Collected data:

========

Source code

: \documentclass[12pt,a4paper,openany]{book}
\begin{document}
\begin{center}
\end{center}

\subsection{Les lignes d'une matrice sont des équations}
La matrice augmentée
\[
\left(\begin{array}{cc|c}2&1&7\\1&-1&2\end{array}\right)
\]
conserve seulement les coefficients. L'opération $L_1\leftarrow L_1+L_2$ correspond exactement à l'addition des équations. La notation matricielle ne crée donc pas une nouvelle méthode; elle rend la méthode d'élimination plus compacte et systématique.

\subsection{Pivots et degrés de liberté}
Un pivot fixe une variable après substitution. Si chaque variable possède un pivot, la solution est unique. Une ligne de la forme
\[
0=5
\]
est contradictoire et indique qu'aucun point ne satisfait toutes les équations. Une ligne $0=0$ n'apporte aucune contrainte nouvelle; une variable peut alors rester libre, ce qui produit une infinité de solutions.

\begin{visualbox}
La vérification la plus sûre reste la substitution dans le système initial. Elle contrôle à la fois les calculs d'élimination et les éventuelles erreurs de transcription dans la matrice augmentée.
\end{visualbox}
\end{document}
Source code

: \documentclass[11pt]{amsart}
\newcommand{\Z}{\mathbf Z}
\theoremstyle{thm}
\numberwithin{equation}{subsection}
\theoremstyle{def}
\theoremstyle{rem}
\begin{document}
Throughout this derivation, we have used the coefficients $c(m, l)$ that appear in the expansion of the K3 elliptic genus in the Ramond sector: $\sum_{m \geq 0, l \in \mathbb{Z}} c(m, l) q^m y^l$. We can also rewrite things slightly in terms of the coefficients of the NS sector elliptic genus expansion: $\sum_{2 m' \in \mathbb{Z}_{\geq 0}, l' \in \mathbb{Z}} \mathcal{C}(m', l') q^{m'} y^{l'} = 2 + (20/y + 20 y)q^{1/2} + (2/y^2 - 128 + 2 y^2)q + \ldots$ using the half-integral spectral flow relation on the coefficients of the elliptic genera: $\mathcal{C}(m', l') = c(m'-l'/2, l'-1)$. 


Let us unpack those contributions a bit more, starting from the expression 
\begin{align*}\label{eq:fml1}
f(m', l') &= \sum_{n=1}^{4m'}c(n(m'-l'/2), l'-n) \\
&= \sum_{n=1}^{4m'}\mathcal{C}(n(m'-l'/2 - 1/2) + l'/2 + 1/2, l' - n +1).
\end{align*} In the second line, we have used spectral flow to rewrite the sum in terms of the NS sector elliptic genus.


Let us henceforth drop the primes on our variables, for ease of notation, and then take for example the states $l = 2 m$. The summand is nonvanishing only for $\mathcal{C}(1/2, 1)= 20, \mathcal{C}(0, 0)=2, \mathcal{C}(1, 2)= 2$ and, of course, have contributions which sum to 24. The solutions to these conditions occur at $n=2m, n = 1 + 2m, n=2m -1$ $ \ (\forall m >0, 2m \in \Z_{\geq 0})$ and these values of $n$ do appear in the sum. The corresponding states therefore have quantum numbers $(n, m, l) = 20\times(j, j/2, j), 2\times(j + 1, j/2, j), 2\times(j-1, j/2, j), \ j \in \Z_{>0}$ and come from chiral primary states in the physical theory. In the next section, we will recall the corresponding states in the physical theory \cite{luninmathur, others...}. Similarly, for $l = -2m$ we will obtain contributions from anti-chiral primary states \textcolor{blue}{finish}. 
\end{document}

========

Problem details:
When a line among the entries above contains "begin", copy it.

Answer to this task:
\begin{document}
\begin{center}
\left(\begin{array}{cc|c}2&1&7\\1&-1&2\end{array}\right)
\begin{visualbox}
\begin{document}
\begin{align*}\label{eq:fml1}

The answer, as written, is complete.